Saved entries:
┄┄┄┄┄┄

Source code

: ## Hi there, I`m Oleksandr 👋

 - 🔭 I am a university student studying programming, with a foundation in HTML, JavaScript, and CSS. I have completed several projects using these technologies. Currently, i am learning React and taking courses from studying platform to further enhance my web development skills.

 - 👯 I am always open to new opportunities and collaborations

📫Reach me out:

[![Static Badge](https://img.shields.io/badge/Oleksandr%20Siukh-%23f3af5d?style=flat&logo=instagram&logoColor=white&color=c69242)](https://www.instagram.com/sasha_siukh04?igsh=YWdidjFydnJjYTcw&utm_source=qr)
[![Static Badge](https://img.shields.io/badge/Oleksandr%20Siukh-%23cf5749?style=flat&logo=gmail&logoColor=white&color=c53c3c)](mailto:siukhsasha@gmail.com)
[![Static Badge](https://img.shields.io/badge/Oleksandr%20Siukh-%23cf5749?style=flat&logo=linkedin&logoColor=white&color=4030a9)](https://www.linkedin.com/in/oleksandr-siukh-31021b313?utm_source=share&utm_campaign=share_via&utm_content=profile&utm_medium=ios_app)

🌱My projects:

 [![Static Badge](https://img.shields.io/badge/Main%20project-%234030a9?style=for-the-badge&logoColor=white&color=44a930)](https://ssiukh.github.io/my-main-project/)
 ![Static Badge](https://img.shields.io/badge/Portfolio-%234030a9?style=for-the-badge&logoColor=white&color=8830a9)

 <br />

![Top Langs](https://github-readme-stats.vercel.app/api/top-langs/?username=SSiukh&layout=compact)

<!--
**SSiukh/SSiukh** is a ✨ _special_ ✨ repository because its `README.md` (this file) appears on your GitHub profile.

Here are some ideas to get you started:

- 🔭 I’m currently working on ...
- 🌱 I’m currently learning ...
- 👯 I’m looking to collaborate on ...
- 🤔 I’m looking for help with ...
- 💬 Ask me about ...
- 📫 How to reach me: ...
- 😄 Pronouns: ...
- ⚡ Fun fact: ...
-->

┄┄┄┄┄┄

Your reply should consist of the records, duplicated exactly.

▶ [Answer box]
Source code

: ## Hi there, I`m Oleksandr 👋

 - 🔭 I am a university student studying programming, with a foundation in HTML, JavaScript, and CSS. I have completed several projects using these technologies. Currently, i am learning React and taking courses from studying platform to further enhance my web development skills.

 - 👯 I am always open to new opportunities and collaborations

📫Reach me out:

[![Static Badge](https://img.shields.io/badge/Oleksandr%20Siukh-%23f3af5d?style=flat&logo=instagram&logoColor=white&color=c69242)](https://www.instagram.com/sasha_siukh04?igsh=YWdidjFydnJjYTcw&utm_source=qr)
[![Static Badge](https://img.shields.io/badge/Oleksandr%20Siukh-%23cf5749?style=flat&logo=gmail&logoColor=white&color=c53c3c)](mailto:siukhsasha@gmail.com)
[![Static Badge](https://img.shields.io/badge/Oleksandr%20Siukh-%23cf5749?style=flat&logo=linkedin&logoColor=white&color=4030a9)](https://www.linkedin.com/in/oleksandr-siukh-31021b313?utm_source=share&utm_campaign=share_via&utm_content=profile&utm_medium=ios_app)

🌱My projects:

 [![Static Badge](https://img.shields.io/badge/Main%20project-%234030a9?style=for-the-badge&logoColor=white&color=44a930)](https://ssiukh.github.io/my-main-project/)
 ![Static Badge](https://img.shields.io/badge/Portfolio-%234030a9?style=for-the-badge&logoColor=white&color=8830a9)

 <br />

![Top Langs](https://github-readme-stats.vercel.app/api/top-langs/?username=SSiukh&layout=compact)

<!--
**SSiukh/SSiukh** is a ✨ _special_ ✨ repository because its `README.md` (this file) appears on your GitHub profile.

Here are some ideas to get you started:

- 🔭 I’m currently working on ...
- 🌱 I’m currently learning ...
- 👯 I’m looking to collaborate on ...
- 🤔 I’m looking for help with ...
- 💬 Ask me about ...
- 📫 How to reach me: ...
- 😄 Pronouns: ...
- ⚡ Fun fact: ...
-->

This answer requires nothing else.